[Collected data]
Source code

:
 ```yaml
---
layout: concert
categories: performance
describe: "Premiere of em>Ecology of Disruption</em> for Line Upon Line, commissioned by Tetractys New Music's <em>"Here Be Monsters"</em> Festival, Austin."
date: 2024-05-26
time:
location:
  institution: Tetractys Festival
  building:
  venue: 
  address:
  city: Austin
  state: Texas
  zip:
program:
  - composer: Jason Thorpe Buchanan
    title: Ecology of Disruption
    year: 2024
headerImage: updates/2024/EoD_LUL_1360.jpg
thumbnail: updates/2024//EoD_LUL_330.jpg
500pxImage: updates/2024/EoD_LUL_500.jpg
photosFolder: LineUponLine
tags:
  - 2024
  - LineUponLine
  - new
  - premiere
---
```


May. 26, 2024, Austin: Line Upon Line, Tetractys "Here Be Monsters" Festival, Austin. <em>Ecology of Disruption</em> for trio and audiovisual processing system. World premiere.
* * *
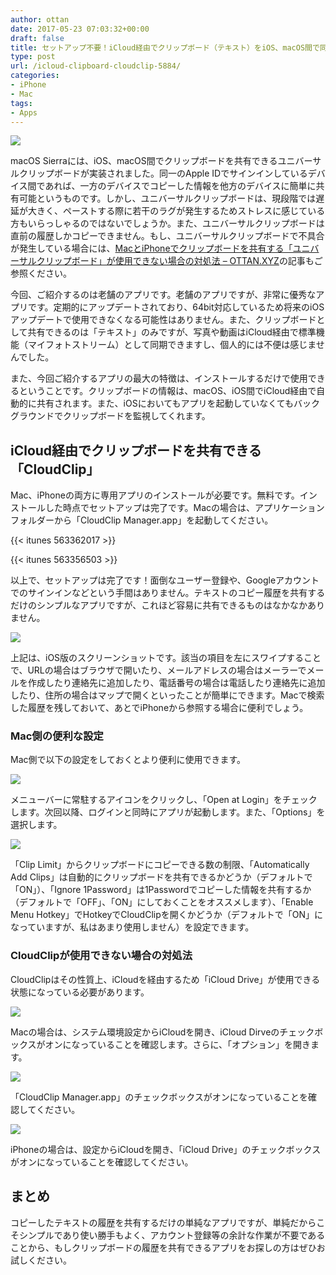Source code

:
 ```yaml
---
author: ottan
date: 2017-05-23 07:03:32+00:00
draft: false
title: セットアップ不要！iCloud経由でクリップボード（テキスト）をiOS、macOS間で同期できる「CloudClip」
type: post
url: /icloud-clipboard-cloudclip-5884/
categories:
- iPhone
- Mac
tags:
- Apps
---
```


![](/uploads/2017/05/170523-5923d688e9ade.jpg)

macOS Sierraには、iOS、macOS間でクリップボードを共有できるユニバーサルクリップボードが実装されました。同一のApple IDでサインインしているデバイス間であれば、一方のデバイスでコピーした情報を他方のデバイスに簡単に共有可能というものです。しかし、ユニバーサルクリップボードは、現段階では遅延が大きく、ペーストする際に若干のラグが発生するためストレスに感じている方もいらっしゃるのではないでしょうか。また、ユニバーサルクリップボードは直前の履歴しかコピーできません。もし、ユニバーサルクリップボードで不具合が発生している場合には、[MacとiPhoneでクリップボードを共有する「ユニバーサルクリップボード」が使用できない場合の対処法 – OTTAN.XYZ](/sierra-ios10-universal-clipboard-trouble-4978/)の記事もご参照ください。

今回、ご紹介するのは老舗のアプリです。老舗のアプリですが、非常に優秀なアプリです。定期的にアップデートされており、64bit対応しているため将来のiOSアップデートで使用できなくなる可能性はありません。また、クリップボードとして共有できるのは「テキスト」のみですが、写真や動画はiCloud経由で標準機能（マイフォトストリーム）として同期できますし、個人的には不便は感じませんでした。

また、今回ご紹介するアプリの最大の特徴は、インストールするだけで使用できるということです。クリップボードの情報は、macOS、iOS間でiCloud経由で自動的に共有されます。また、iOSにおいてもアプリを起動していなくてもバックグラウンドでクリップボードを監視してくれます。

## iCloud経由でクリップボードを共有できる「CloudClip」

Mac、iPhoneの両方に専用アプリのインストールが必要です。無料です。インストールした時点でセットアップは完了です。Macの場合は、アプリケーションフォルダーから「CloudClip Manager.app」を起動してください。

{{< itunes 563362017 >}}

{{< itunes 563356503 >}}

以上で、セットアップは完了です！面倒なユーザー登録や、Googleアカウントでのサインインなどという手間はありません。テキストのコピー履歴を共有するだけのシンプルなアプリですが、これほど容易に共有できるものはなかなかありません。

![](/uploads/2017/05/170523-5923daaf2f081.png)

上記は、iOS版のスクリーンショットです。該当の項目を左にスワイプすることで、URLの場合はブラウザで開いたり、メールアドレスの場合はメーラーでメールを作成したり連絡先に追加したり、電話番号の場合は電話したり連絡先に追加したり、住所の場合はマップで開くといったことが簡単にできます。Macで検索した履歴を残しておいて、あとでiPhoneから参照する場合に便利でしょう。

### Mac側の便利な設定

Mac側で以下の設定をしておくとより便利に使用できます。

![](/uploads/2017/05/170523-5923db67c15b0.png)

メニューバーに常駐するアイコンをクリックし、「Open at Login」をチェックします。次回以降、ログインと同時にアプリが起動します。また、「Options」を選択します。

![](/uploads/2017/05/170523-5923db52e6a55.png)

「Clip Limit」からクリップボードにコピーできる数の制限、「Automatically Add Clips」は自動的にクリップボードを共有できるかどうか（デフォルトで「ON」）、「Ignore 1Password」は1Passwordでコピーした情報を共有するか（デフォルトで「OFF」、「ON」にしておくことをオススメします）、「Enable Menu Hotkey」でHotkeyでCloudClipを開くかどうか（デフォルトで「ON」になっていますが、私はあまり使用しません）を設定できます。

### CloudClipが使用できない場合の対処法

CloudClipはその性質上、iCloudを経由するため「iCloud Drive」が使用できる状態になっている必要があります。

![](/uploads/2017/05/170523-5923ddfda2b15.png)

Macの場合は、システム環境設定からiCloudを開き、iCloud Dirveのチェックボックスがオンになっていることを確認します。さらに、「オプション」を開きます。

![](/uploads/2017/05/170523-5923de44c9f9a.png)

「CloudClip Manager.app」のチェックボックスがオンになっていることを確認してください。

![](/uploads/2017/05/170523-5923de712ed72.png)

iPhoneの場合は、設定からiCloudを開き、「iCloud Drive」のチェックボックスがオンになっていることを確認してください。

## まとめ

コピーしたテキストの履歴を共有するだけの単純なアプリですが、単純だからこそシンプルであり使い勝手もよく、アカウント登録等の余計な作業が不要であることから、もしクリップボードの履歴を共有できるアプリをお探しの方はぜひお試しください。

● **TASK ITEM**
Tell how many lines of the data include the word "title", without any other words.

● **ANSWER TO THIS PROBLEM**
2